Der ist zwar längst nicht so wichtig wie das leibliche Wohl, aber doch ziemlich existenziell. Und es ist zwar vollkommen richtig, dass wirtschaftliche Interessen in der Corona-Krise hinter der Gesundheit zurückstehen müssen. Zugleich aber kehrt mit dem zwangsläufigen
Stillstand der Wirtschaft eine sehr vieles infrage stellende Sorge zurück, die die Deutschen zuletzt sehr viel weniger gespürt haben als ihre europäischen Nachbarländer: die Angst vor dem Jobverlust, vor Arbeitslosigkeit.
Die gehörte hier – zu unserem großen Glück – zuletzt nicht mehr zu den drängendsten sozialen Problemen. Die Zeiten, als die Quote bei über 11 Prozent lag, reichen fünfzehn Jahre zurück. Auch durch die Finanzkrise 2008/2009 kam Deutschland vergleichsweise glimpflich. Zwar hatte sich die wirtschaftliche Stimmung schon vor Corona eingetrübt, die Aussichten waren längst nicht mehr so wie zuletzt, aber Angst vor Massenarbeitslosigkeit war nicht das, was die Deutschen umtrieb.
Das hat sich im Laufe der vergangenen Wochen geändert. Und in den letzten Tagen des gerade erst begonnenen Shutdowns verschärft. Die Bundesregierung hat zwar milliardenschwere Maßnahmenpakete geschnürt, aber viele Unternehmen, Betriebe und Selbstständige wissen nicht, wie lange sie – trotz massiver
Staatshilfen – über die Runden kommen. Die Herausforderung ist historisch. Da sind sich auch die einig, die dieses Wort sonst zu Recht eher sorgsam wählen.

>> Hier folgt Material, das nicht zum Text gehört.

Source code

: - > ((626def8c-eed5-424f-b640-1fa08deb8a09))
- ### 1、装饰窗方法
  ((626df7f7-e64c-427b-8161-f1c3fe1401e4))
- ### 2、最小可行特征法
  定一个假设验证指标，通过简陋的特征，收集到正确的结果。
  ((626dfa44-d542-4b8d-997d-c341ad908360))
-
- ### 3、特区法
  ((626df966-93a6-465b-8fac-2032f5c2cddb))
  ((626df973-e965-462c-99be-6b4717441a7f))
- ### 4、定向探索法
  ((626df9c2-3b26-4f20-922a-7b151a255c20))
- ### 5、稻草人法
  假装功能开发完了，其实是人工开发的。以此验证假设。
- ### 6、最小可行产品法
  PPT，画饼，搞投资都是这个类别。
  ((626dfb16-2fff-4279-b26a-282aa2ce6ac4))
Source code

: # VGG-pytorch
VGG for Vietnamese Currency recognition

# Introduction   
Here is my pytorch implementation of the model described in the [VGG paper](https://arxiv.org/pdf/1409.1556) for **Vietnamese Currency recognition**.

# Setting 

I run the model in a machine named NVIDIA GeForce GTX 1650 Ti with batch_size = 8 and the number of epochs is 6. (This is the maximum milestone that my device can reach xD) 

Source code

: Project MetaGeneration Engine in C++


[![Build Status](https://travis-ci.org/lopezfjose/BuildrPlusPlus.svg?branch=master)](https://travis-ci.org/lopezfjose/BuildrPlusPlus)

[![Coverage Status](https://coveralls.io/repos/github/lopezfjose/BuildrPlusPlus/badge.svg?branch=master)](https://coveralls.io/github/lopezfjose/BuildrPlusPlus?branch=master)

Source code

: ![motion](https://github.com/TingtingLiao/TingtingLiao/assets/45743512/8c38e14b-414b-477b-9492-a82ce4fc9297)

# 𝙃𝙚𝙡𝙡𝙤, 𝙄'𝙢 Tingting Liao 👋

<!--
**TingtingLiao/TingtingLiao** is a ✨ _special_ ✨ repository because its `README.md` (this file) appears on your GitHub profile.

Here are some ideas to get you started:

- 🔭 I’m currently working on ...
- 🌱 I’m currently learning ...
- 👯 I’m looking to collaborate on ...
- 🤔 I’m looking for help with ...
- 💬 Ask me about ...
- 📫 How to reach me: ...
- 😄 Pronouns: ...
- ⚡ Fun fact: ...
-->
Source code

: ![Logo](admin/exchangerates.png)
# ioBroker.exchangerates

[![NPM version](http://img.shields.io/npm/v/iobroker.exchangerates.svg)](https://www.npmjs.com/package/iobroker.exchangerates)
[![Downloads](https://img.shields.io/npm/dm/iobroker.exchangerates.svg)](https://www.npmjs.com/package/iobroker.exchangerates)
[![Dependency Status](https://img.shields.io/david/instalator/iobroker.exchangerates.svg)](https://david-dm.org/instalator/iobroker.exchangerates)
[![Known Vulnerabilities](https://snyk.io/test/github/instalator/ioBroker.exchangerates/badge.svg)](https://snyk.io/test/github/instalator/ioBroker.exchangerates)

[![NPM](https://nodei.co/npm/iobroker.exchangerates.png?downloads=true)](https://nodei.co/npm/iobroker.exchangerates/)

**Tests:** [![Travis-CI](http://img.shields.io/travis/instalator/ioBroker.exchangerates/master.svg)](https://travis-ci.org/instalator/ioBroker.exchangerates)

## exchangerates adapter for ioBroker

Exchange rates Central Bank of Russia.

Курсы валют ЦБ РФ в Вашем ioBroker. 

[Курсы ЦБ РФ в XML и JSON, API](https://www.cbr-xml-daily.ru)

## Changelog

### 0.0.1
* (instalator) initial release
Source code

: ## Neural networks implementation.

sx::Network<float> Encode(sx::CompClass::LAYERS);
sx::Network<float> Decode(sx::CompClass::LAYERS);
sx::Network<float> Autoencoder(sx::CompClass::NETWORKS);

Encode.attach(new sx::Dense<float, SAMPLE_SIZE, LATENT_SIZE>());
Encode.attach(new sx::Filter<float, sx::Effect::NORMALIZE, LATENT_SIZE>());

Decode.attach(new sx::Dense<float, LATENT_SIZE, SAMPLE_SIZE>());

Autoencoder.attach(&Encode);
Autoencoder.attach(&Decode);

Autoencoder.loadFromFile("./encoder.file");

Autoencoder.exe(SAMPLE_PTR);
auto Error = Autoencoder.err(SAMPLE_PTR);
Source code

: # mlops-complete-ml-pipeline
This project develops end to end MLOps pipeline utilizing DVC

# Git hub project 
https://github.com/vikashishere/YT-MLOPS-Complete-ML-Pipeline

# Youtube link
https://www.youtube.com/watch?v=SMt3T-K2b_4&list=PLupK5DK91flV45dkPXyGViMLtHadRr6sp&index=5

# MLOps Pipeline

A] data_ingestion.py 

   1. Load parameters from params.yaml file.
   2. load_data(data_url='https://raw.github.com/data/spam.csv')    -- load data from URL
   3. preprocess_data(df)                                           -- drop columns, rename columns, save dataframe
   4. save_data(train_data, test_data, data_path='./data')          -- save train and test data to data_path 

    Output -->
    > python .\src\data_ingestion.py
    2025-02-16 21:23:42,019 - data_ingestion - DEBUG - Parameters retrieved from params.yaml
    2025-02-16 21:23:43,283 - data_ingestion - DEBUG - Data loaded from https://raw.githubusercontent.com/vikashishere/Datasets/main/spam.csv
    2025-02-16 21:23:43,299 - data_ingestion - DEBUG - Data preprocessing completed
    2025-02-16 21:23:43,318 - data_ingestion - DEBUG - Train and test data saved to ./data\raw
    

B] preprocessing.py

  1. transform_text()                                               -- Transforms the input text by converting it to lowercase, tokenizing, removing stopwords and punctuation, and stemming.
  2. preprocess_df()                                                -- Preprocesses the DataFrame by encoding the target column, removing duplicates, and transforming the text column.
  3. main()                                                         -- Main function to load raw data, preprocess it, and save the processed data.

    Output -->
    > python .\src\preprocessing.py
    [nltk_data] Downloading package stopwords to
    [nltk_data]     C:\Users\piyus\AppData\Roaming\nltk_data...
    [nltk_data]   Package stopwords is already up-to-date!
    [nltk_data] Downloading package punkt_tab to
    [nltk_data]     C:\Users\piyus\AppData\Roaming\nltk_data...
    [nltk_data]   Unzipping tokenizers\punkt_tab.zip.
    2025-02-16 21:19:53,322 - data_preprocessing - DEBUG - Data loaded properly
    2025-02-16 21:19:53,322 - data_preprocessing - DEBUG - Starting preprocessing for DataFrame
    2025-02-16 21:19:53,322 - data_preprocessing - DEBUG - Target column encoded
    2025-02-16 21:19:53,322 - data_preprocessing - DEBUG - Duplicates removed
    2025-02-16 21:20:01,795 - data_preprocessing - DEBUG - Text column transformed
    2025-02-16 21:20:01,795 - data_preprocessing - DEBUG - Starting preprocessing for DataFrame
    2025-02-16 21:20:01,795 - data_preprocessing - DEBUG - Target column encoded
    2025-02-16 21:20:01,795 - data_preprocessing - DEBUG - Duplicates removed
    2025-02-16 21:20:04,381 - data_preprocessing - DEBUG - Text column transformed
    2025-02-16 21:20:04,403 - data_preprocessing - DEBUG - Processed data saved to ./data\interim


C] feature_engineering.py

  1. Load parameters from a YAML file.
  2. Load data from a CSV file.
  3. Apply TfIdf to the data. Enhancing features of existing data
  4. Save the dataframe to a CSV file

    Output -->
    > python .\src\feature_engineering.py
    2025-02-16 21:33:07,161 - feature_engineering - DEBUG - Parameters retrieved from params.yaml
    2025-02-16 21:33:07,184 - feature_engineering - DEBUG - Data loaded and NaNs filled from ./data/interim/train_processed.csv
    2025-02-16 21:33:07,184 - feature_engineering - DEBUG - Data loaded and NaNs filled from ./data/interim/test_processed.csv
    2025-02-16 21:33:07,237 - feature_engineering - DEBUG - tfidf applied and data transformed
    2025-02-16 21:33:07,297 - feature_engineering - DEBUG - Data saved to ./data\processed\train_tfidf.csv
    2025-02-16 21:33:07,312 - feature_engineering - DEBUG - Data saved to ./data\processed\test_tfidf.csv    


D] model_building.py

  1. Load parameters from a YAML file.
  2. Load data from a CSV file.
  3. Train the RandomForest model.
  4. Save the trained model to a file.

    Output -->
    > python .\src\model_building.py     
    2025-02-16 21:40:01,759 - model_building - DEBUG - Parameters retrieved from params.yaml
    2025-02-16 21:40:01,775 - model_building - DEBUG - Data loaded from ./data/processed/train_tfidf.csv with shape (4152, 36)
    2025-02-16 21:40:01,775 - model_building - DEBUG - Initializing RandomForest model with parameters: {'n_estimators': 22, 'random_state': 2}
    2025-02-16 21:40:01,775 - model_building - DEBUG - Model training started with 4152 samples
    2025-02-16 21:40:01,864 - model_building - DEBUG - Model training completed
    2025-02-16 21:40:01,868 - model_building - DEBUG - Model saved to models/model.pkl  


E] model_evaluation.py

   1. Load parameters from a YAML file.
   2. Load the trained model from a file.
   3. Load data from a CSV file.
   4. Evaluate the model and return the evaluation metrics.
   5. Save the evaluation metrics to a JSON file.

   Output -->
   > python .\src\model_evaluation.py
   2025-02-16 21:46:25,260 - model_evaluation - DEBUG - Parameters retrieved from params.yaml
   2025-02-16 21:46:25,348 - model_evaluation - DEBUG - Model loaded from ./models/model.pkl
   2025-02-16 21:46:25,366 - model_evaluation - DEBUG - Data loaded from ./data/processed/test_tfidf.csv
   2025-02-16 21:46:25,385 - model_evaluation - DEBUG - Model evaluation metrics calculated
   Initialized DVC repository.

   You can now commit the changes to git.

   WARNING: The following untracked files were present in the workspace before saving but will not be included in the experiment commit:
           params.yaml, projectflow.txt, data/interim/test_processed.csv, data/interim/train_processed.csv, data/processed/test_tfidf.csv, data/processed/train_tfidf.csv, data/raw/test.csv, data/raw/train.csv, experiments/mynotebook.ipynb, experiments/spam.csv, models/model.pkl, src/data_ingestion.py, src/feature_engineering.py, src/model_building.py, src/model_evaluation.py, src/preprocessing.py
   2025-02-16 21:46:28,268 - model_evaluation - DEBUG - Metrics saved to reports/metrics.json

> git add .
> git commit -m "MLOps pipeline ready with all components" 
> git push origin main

Weil die Verunsicherung so groß ist, haben viele besonders gut zugehört, was Arbeitsminister Hubertus Heil und der Vorstandsvorsitzende der Bundesagentur für Arbeit, Detlef Scheele, zu sagen hatten:
Die Arbeitslosigkeit in Deutschland ist unmittelbar vor Ausbruch der Corona-Krise in Deutschland zwar noch einmal gesunken. Im März waren bundesweit 2,335 Millionen Menschen ohne Job. In Bayern sank die Zahl auf 231 115 Personen, was 12671 oder 5,2 Prozent weniger als im Februar sind. Die Arbeitslosenquote lag im Freistaat im März bei 3,1 Prozent. Das wird aber, so viel steht schon jetzt fest, nicht so bleiben. Denn Zähltag war der 12.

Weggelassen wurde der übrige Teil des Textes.